◆ **TASK INSTRUCTIONS**
With the pictures omitted, please transcribe exactly the lines beginning at the one that contains "rotatingproxies.com | 0 | 0 | 0 |" and ending with the last line of the records below.

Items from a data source
····················
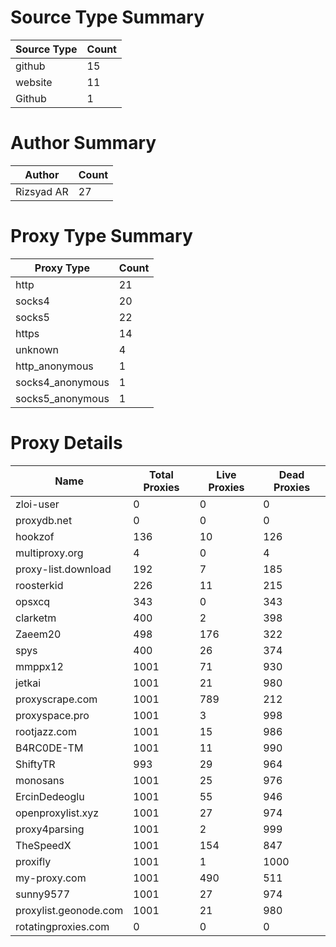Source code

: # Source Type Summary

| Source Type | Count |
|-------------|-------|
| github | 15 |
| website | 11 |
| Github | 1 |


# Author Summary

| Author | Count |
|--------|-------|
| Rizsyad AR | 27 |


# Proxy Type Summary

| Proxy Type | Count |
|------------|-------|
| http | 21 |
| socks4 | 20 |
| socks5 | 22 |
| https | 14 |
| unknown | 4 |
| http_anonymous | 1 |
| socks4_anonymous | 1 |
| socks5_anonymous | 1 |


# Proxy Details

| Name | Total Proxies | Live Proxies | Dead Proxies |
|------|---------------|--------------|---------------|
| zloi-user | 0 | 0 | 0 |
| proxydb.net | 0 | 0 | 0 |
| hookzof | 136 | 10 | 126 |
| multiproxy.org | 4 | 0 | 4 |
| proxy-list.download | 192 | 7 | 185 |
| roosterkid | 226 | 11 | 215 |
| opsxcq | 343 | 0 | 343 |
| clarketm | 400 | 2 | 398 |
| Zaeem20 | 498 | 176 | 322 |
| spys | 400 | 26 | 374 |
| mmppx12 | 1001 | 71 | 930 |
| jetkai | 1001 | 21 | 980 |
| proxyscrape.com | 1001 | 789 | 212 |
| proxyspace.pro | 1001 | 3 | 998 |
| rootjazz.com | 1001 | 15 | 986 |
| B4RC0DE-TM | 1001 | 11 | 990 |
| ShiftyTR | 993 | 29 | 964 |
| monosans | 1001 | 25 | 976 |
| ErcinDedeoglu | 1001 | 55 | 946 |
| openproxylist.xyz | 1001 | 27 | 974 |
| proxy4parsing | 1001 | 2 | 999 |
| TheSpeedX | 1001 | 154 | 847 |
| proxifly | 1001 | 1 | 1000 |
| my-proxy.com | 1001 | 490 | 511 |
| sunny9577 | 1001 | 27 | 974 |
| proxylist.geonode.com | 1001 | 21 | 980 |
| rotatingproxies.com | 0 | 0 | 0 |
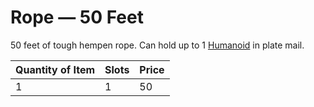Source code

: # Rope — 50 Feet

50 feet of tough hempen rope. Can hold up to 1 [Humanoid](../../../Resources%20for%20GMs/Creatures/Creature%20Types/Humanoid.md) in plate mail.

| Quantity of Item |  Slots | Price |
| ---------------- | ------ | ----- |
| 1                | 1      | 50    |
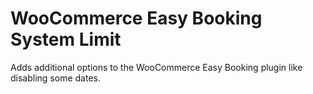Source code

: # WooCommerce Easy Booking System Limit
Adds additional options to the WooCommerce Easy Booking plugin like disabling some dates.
····················
◆ **YOUR RESPONSE**
| rotatingproxies.com | 0 | 0 | 0 |
Source code

: # Rope — 50 Feet

50 feet of tough hempen rope. Can hold up to 1 [Humanoid](../../../Resources%20for%20GMs/Creatures/Creature%20Types/Humanoid.md) in plate mail.

| Quantity of Item |  Slots | Price |
| ---------------- | ------ | ----- |
| 1                | 1      | 50    |
Source code

: # WooCommerce Easy Booking System Limit
Adds additional options to the WooCommerce Easy Booking plugin like disabling some dates.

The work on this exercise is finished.